Exercise objective: Select the lines below containing the word "Authors".

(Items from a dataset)
┌──

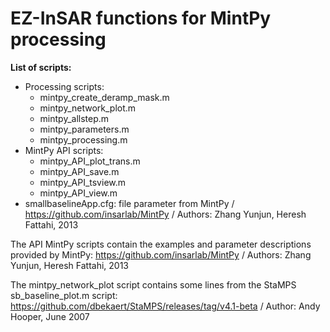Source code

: # EZ-InSAR functions for MintPy processing

**List of scripts:**
- Processing scripts:
  - mintpy_create_deramp_mask.m
  - mintpy_network_plot.m
  - mintpy_allstep.m
  - mintpy_parameters.m
  - mintpy_processing.m 
- MintPy API scripts:
  - mintpy_API_plot_trans.m  
  - mintpy_API_save.m	 
  - mintpy_API_tsview.m	
  - mintpy_API_view.m	
- smallbaselineApp.cfg: file parameter from MintPy / https://github.com/insarlab/MintPy / Authors: Zhang Yunjun, Heresh Fattahi, 2013

The API MintPy scripts contain the examples and parameter descriptions provided by MintPy: https://github.com/insarlab/MintPy / Authors: Zhang Yunjun, Heresh Fattahi, 2013

The mintpy_network_plot script contains some lines from the StaMPS sb_baseline_plot.m script: https://github.com/dbekaert/StaMPS/releases/tag/v4.1-beta / Author: Andy Hooper, June 2007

└──

Worked solution:
- smallbaselineApp.cfg: file parameter from MintPy / https://github.com/insarlab/MintPy / Authors: Zhang Yunjun, Heresh Fattahi, 2013
The API MintPy scripts contain the examples and parameter descriptions provided by MintPy: https://github.com/insarlab/MintPy / Authors: Zhang Yunjun, Heresh Fattahi, 2013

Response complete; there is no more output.